Book Review: The Anatomist
Sidney Barritt - Roanoke Times & World News
Feb 07, 2008
The Gray of 'Gray's Anatomy'
This year marks the 150th anniversary of the original publication of "Gray's Anatomy."
No, not the script to the television show, but the real thing, that thick volume that has been a bible through many editions for generations of medical students struggling through the first year of professional training.
Bill Hayes, a well-published science writer, used his copy one day to check the spelling of a particular word and happened to wonder exactly who was the "Gray" of "Gray's Anatomy." "Gray's Anatomy" doesn't have a jacket flap with the author's picture or a brief bio inside the cover. With good reason, it turns out.
No biography of Henry Gray has been written because there is almost no evidence supporting the reports of schooling, graduation, awards won, posts assumed, etc. There is the monumental text of the book itself, but, as both the author and I learned, the splendidly detailed drawings that bring the text to life, were not executed by Gray himself. Another physician, Henry Vandyke Carter was the artist, and it is from an examination of his voluminous correspondence that Hayes has re-created what little is known of the origins of "Gray's Anatomy."

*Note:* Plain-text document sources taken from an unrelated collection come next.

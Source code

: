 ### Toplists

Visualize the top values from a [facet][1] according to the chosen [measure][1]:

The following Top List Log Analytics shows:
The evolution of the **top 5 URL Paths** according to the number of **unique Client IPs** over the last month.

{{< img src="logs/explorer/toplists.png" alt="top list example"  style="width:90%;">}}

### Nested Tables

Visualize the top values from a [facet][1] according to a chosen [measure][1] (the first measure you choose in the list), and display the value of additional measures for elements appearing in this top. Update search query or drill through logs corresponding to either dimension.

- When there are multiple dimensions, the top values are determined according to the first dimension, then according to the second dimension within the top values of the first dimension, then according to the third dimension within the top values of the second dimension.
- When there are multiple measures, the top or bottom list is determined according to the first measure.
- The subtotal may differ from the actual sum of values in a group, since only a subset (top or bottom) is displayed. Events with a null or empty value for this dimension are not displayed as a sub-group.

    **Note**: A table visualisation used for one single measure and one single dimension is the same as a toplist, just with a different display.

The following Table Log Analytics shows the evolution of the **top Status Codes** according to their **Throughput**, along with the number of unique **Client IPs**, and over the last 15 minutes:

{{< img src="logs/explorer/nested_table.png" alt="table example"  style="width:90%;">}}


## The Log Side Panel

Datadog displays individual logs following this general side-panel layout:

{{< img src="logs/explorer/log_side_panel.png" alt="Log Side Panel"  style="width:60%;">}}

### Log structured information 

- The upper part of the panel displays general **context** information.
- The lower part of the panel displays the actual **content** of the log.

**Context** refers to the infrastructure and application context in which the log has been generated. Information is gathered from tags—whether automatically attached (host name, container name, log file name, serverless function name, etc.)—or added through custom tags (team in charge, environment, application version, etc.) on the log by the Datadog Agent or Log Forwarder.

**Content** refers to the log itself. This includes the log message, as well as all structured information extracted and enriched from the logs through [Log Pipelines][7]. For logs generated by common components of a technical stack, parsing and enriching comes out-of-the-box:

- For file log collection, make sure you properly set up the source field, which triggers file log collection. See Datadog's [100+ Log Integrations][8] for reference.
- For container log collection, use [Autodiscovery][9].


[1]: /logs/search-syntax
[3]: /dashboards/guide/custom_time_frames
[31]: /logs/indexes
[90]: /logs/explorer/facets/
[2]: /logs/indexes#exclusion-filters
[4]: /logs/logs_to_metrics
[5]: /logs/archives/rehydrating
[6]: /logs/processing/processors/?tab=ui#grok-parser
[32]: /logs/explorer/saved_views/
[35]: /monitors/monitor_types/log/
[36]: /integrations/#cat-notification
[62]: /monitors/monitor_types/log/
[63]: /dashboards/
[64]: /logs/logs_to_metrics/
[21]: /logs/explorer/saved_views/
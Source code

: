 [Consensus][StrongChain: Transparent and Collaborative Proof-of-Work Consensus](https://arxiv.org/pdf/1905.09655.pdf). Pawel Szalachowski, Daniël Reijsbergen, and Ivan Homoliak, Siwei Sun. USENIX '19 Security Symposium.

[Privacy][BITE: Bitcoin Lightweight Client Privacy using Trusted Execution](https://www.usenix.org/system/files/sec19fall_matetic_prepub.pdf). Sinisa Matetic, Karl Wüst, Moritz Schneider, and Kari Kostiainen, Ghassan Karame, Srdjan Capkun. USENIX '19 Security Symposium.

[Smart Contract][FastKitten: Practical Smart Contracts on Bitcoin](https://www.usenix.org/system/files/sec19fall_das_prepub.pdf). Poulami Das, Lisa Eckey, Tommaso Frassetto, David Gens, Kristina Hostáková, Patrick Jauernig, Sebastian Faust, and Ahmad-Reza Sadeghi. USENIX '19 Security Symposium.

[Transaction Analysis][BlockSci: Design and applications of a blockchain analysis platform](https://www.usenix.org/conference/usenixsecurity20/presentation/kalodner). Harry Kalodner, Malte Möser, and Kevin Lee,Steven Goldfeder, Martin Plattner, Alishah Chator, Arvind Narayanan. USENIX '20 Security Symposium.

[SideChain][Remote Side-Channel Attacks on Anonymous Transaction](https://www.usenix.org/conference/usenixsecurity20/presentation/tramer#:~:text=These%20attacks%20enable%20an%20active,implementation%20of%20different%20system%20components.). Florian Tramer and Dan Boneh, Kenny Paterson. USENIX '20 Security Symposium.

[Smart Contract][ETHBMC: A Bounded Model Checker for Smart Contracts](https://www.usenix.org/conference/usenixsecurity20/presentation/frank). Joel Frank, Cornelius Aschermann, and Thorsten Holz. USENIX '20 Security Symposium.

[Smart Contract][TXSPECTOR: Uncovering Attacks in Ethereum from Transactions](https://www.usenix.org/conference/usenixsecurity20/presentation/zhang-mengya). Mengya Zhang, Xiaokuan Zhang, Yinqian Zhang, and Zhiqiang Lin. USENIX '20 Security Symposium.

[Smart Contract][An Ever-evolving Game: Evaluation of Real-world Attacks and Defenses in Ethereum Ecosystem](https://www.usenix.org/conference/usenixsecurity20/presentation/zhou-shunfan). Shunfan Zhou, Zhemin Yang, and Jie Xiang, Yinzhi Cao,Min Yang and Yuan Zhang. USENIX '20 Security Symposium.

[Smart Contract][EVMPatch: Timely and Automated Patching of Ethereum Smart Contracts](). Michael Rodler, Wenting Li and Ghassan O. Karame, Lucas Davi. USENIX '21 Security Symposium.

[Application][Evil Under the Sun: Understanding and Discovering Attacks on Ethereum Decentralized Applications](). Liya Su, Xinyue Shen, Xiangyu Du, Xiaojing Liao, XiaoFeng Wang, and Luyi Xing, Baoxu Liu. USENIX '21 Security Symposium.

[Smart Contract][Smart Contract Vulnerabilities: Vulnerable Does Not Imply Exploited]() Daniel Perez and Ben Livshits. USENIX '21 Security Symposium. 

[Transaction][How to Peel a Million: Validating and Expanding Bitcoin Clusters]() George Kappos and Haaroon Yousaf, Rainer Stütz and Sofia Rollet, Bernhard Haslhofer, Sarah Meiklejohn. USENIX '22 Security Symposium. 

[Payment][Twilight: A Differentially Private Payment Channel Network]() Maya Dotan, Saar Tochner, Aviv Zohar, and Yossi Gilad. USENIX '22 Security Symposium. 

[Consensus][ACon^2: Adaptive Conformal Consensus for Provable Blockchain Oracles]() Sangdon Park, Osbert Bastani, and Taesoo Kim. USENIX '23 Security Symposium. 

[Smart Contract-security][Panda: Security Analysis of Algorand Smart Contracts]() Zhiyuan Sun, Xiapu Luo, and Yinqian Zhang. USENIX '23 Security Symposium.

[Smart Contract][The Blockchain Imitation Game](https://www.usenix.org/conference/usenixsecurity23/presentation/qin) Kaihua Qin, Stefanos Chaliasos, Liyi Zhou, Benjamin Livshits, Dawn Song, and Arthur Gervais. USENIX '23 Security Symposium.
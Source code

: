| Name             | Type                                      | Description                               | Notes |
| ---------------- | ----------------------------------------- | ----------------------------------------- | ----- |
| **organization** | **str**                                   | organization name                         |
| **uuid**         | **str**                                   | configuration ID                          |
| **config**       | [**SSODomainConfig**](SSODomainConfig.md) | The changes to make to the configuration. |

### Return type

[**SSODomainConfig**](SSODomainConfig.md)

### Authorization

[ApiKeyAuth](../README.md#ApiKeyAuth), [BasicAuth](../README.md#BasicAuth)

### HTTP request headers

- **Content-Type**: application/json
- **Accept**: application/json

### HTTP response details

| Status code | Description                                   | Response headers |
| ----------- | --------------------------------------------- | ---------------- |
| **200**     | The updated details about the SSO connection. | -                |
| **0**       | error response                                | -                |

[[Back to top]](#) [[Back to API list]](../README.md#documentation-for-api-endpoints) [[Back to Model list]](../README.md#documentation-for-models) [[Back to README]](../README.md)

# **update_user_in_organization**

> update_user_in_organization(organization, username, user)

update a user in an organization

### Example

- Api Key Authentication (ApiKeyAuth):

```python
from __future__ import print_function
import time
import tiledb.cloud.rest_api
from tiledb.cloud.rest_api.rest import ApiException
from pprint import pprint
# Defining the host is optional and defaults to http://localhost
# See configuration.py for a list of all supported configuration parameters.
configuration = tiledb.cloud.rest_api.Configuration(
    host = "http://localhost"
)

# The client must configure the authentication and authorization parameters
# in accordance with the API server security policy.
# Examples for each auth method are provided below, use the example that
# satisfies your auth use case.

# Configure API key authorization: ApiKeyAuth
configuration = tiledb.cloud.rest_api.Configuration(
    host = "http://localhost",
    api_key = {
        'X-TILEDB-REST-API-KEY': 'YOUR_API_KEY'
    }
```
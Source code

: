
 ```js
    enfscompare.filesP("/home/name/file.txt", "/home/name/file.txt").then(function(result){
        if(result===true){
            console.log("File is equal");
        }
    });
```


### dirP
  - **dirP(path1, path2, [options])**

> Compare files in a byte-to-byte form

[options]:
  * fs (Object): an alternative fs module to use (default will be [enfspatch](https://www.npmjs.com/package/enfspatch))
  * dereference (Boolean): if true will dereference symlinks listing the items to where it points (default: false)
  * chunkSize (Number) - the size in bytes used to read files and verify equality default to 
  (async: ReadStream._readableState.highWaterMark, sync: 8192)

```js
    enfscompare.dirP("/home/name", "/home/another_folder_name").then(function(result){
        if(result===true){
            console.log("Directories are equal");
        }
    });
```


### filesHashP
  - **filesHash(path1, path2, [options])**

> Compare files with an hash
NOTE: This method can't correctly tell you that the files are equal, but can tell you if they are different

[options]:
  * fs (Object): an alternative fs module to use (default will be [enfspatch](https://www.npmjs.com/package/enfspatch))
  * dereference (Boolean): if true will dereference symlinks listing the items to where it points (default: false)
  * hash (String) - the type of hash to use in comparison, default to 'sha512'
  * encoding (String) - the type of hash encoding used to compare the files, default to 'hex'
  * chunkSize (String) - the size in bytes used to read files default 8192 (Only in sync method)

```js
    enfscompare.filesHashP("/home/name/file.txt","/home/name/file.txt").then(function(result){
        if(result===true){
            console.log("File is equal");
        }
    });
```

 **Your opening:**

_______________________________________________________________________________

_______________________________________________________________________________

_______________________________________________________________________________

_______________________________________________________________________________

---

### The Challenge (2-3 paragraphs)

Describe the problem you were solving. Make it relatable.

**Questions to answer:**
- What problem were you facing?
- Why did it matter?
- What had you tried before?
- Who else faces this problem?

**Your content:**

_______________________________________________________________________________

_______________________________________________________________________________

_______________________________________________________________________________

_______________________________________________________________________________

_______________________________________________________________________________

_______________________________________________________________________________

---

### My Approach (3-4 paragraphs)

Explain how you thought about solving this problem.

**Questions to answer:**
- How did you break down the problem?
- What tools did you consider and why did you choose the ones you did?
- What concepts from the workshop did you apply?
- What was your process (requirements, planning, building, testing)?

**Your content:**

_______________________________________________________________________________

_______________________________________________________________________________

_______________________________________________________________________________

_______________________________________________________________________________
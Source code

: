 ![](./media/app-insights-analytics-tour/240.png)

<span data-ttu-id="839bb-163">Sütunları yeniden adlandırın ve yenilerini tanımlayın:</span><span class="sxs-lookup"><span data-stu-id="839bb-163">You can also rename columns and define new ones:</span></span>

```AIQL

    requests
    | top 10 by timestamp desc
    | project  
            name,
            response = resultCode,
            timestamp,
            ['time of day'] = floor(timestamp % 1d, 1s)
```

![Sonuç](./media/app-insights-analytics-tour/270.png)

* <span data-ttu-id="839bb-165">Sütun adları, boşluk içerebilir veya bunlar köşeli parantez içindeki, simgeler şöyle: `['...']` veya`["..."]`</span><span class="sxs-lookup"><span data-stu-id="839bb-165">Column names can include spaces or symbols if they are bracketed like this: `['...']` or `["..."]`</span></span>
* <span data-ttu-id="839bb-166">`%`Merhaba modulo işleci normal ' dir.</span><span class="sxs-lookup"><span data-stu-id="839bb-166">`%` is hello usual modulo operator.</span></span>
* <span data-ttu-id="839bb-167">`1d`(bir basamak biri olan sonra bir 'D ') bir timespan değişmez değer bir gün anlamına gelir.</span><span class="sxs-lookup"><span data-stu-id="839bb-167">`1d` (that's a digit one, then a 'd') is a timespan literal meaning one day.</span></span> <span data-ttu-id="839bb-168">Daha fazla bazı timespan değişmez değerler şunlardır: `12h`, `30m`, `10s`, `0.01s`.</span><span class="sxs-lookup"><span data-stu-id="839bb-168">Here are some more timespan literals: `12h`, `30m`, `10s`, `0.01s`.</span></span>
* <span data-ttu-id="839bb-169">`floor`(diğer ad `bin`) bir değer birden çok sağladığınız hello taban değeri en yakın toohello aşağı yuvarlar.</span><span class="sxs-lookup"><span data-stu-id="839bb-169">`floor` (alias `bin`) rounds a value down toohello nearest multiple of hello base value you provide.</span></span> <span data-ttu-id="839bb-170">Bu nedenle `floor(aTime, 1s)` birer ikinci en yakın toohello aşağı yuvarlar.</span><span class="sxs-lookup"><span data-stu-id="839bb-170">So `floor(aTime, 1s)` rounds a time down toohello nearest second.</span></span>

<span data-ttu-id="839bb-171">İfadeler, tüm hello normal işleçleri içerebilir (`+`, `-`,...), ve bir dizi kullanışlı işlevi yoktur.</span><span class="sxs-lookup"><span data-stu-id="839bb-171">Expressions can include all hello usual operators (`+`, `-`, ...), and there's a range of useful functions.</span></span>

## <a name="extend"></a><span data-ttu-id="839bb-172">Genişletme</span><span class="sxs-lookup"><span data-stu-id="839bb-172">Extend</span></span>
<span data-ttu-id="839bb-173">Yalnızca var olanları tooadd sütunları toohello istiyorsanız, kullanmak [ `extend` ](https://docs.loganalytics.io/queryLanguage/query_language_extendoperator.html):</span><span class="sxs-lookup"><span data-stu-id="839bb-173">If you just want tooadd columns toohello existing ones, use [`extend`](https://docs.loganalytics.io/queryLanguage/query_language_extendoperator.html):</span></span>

That is about half the book. The other, and perhaps better, half leads from Hayes' own experiences in gross anatomy. He actually took the course at the University of California in San Francisco, in part with students of pharmacy, in further part with physical therapy students and then with medical students.
He got his hands, albeit well-gloved, dirty. He joined in the dissection of a cadaver with "Gray's Anatomy" as his guide, and that makes this much more than a book about a book.